The process begins with a notice to the family member to determine his or her alleged financial ability to support the care of the family member. The family member is then required to respond to the notice asking for a statement of ability to support and such information as the Department may reasonably require to determine family income. If the family member fails to do so, one might assume that the entire cost of the residence is going to fall squarely on the allegedly irresponsible and non-responsive family member.
A family member can appeal the decision made about his or her financial ability to support the care of the family member by filing an "action in mandamus." Failure to request a hearing may limit the obligor’s ability to contest a claim. If, after the first hearing, the result is that a family member is determined to be financially responsible and ordered to pay for some of the costs of the long term care and skilled nursing facility, that decision can be challenged through traditional appellate channels. In other words, a family member might be able to appeal the appellate decision to the California Supreme Court for review if accepted by that court.
Prospects for California’s Filial Responsibility Laws
The future of filial responsibility laws in California remains uncertain, as the state has not had a law explicitly requiring children to care for their elderly parents since 1977. While there have been recent discussions about reintroducing such laws, the debate is contentious. Some argue that reviving these laws could be cruel and unnecessary, given the improvements in elder care and social security programs since the 20th century. Others believe that social services have failed to keep pace with the growing elderly population, leaving the burden for their care to their adult children.

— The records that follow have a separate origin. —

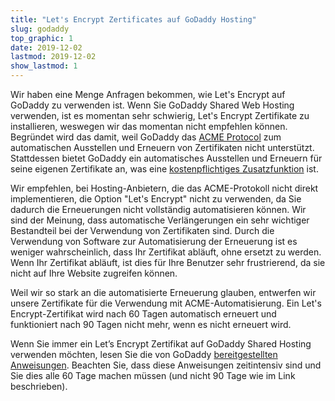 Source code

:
 ```yaml
---
title: "Let's Encrypt Zertificates auf GoDaddy Hosting"
slug: godaddy
top_graphic: 1
date: 2019-12-02
lastmod: 2019-12-02
show_lastmod: 1
---
```



Wir haben eine Menge Anfragen bekommen, wie Let's Encrypt auf GoDaddy zu verwenden ist. Wenn Sie GoDaddy Shared Web Hosting verwenden, ist es momentan sehr schwierig, Let's Encrypt Zertifikate zu installieren, weswegen wir das momentan nicht empfehlen können. Begründet wird das damit, weil GoDaddy das [ACME Protocol](https://tools.ietf.org/html/rfc8555) zum automatischen Ausstellen und Erneuern von Zertifikaten nicht unterstützt. Stattdessen bietet GoDaddy ein automatisches Ausstellen und Erneuern für seine eigenen Zertifikate an, was eine [kostenpflichtiges Zusatzfunktion](https://www.godaddy.com/web-security/ssl-certificate) ist.

Wir empfehlen, bei Hosting-Anbietern, die das ACME-Protokoll nicht direkt implementieren, die Option "Let's Encrypt" nicht zu verwenden, da Sie dadurch die Erneuerungen nicht vollständig automatisieren können. Wir sind der Meinung, dass automatische Verlängerungen ein sehr wichtiger Bestandteil bei der Verwendung von Zertifikaten sind. Durch die Verwendung von Software zur Automatisierung der Erneuerung ist es weniger wahrscheinlich, dass Ihr Zertifikat abläuft, ohne ersetzt zu werden. Wenn Ihr Zertifikat abläuft, ist dies für Ihre Benutzer sehr frustrierend, da sie nicht auf Ihre Website zugreifen können.

Weil wir so stark an die automatisierte Erneuerung glauben, entwerfen wir unsere Zertifikate für die Verwendung mit ACME-Automatisierung. Ein Let's Encrypt-Zertifikat wird nach 60 Tagen automatisch erneuert und funktioniert nach 90 Tagen nicht mehr, wenn es nicht erneuert wird.

Wenn Sie immer ein Let’s Encrypt Zertifikat auf GoDaddy Shared Hosting verwenden möchten, lesen Sie die von GoDaddy [bereitgestellten Anweisungen](https://www.godaddy.com/help/install-a-lets-encrypt-certificate-on-your-cpanel-hosting-account-28023). Beachten Sie, dass diese Anweisungen zeitintensiv sind und Sie dies alle 60 Tage machen müssen (und nicht 90 Tage wie im Link beschrieben).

Potential legislative changes have been proposed, but none have gained traction thus far. One suggestion is to replace the old law with a more modern approach , such as incentivizing people to accept parental responsibility financially rather than holding them directly responsible. This could involve tax breaks or other financial benefits for those who agree to take on long-term care costs for their parents. However, critics have stated that such programs would be ineffective and are unlikely to pass.
Overall, experts remain ambivalent about the future of filial responsibility laws in California. Arguments both for and against such laws have been made, with some believing they would reduce taxpayer burden while others believe they would negatively impact adult children. As the aging population continues to grow, the issue of elder care in California will surely persist, making it an important consideration for policymakers, and one that will be watched closely in the coming years.